Function of an atypical “pseudoSUMO” in human health

 SUMOs are a family of related proteins (SUMO1-5); SUMO1-3 are well characterised, while SUMO5 may be a pseudogene. SUMO4, despite being first identified many years ago, has remained functionally elusive. SUMO4 differs from other SUMOs in its inability to be conjugated, leading to the assumption that it is non-functional. For the first time, I was able to demonstrate that SUMO4 functions as an atypical family member – signalling as a free SUMO rather than forming conjugates. SUMO4 instead acts as a buffer to SUMO1-3 conjugation by regulating the activity of SENP1. Therefore, SUMO4 and SENP1 work together to control SUMOylation levels in DSB signalling (Garvin et al. 2025 Molecular Cell DOI: 10.1016/j.molcel.2025.02.004). Having lost a major function of SUMOs (conjugation) but retained sufficient homology to interact with the SUMO conjugation/deconjugation machinery, I refer to SUMO4 as a psuedoSUMO, analogous to pseudokinases. We are currently expanding on this work:

• To understand the molecular mechanism by which SUMO4 stimulates SENP1 protease activity.
• The impact of SUMO4 polymorphisms on cellular function in a variety of signalling pathways.
• Improved methods of detecting endogenous SUMO4, as commercially available antibodies are cross-reactive with SUMO2/3 (Garvin et al. 2022 Scientific Reports DOI: 10.1038/s41598-022-25665-6).
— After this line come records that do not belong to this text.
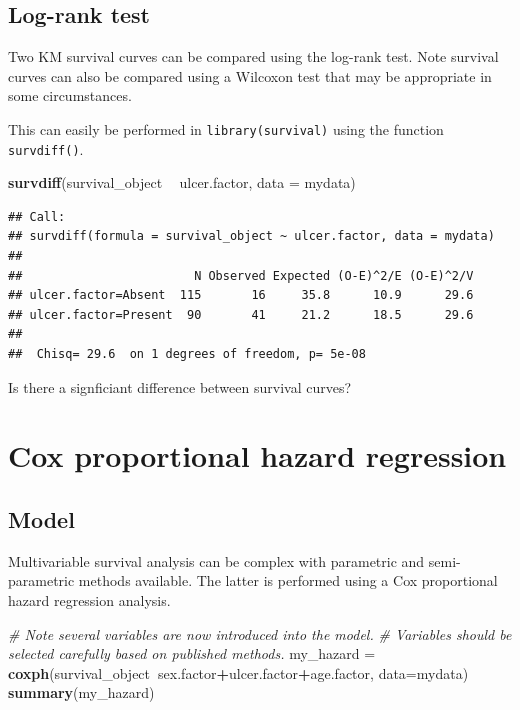 \documentclass[]{book}
\makeatletter
\newenvironment{Shaded}{\begin{snugshade}}{\end{snugshade}}
\newcommand{\CommentTok}[1]{\textcolor[rgb]{0.56,0.35,0.01}{\textit{#1}}}
\newcommand{\DataTypeTok}[1]{\textcolor[rgb]{0.13,0.29,0.53}{#1}}
\newcommand{\KeywordTok}[1]{\textcolor[rgb]{0.13,0.29,0.53}{\textbf{#1}}}
\newcommand{\NormalTok}[1]{#1}
\newcommand{\OperatorTok}[1]{\textcolor[rgb]{0.81,0.36,0.00}{\textbf{#1}}}
\newcommand{\StringTok}[1]{\textcolor[rgb]{0.31,0.60,0.02}{#1}}
\newenvironment{kframe}{%
\medskip{}
\setlength{\fboxsep}{.8em}
 \def\at@end@of@kframe{}%
 \ifinner\ifhmode%
  \def\at@end@of@kframe{\end{minipage}}%
  \begin{minipage}{\columnwidth}%
 \fi\fi%
 \def\FrameCommand##1{\hskip\@totalleftmargin \hskip-\fboxsep
 \colorbox{shadecolor}{##1}\hskip-\fboxsep
     \hskip-\linewidth \hskip-\@totalleftmargin \hskip\columnwidth}%
 \MakeFramed {\advance\hsize-\width
   \@totalleftmargin\z@ \linewidth\hsize
   \@setminipage}}%
 {\par\unskip\endMakeFramed%
 \at@end@of@kframe}
\renewenvironment{Shaded}{\begin{kframe}}{\end{kframe}}
\theoremstyle{definition}
\theoremstyle{definition}
\theoremstyle{definition}
\theoremstyle{remark}
\makeatother
\begin{document}
\hypertarget{log-rank-test}{%
\subsection{Log-rank test}\label{log-rank-test}}

Two KM survival curves can be compared using the log-rank test. Note
survival curves can also be compared using a Wilcoxon test that may be
appropriate in some circumstances.

This can easily be performed in \texttt{library(survival)} using the
function \texttt{survdiff()}.

\begin{Shaded}
\begin{Highlighting}[]
\KeywordTok{survdiff}\NormalTok{(survival_object }\OperatorTok{~}\StringTok{ }\NormalTok{ulcer.factor, }\DataTypeTok{data =}\NormalTok{ mydata)}
\end{Highlighting}
\end{Shaded}

\begin{verbatim}
## Call:
## survdiff(formula = survival_object ~ ulcer.factor, data = mydata)
## 
##                        N Observed Expected (O-E)^2/E (O-E)^2/V
## ulcer.factor=Absent  115       16     35.8      10.9      29.6
## ulcer.factor=Present  90       41     21.2      18.5      29.6
## 
##  Chisq= 29.6  on 1 degrees of freedom, p= 5e-08
\end{verbatim}

Is there a signficiant difference between survival curves?

\hypertarget{cox-proportional-hazard-regression}{%
\section{Cox proportional hazard
regression}\label{cox-proportional-hazard-regression}}

\hypertarget{model-1}{%
\subsection{Model}\label{model-1}}

Multivariable survival analysis can be complex with parametric and
semi-parametric methods available. The latter is performed using a Cox
proportional hazard regression analysis.

\begin{Shaded}
\begin{Highlighting}[]
\CommentTok{# Note several variables are now introduced into the model. }
\CommentTok{# Variables should be selected carefully based on published methods.  }
\NormalTok{my_hazard =}\StringTok{ }\KeywordTok{coxph}\NormalTok{(survival_object}\OperatorTok{~}\NormalTok{sex.factor}\OperatorTok{+}\NormalTok{ulcer.factor}\OperatorTok{+}\NormalTok{age.factor, }\DataTypeTok{data=}\NormalTok{mydata)}
\KeywordTok{summary}\NormalTok{(my_hazard)}
\end{Highlighting}
\end{Shaded}
\end{document}
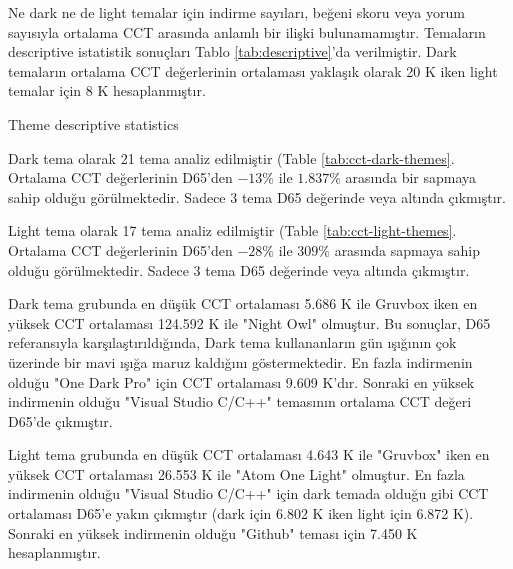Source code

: \documentclass{article}
\begin{document}
Ne dark ne de light temalar için indirme sayıları, beğeni skoru veya yorum sayısıyla ortalama CCT arasında anlamlı bir
ilişki bulunamamıştır. Temaların descriptive istatistik sonuçları Tablo \ref{tab:descriptive}'da verilmiştir. Dark
temaların ortalama CCT değerlerinin ortalaması yaklaşık olarak 20 K iken light temalar için 8 K hesaplanmıştır. 

  
\begin{table}[H]

	\caption{Theme descriptive statistics}
	\label{tab:descriptive}
\end{table}

Dark tema olarak 21 tema analiz edilmiştir (Table \ref{tab:cct-dark-themes}. Ortalama CCT değerlerinin D65'den $-13\%$
ile $1.837\%$ arasında bir sapmaya sahip olduğu görülmektedir. Sadece 3 tema D65 değerinde veya altında çıkmıştır.

Light tema olarak 17 tema analiz edilmiştir (Table \ref{tab:cct-light-themes}. Ortalama CCT değerlerinin D65'den $-28\%$
ile $309\%$ arasında sapmaya sahip olduğu görülmektedir. Sadece 3 tema D65 değerinde veya altında çıkmıştır.

Dark tema grubunda en düşük CCT ortalaması 5.686 K ile Gruvbox iken en yüksek CCT ortalaması 124.592 K ile "Night Owl"
olmuştur. Bu sonuçlar, D65 referansıyla karşılaştırıldığında, Dark tema kullananların gün ışığının çok üzerinde bir mavi
ışığa maruz kaldığını göstermektedir. En fazla indirmenin olduğu "One Dark Pro" için CCT ortalaması 9.609 K'dır. Sonraki
en yüksek indirmenin olduğu "Visual Studio C/C++" temasının ortalama CCT değeri D65'de çıkmıştır.

Light tema grubunda en düşük CCT ortalaması 4.643 K ile "Gruvbox" iken en yüksek CCT ortalaması 26.553 K ile "Atom One
Light" olmuştur. En fazla indirmenin olduğu "Visual Studio C/C++" için dark temada olduğu gibi CCT ortalaması D65'e yakın
çıkmıştır (dark için 6.802 K iken light için 6.872 K). Sonraki en yüksek indirmenin olduğu "Github" teması için 7.450 K
hesaplanmıştır.
\end{document}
SENP enzyme specificity and targeting

Our understanding of how SENPs specifically target certain subsets of substrates remains limited. Alongside Elton Zeqiraj, we are purifying SENP enzymes with boundaries that encompass adjacent, uncharacterised domains and regions, which may illuminate how specificity is achieved with SENPs. We are also working towards identifying novel SENP binders and modulators as affinity reagents and to tune their function.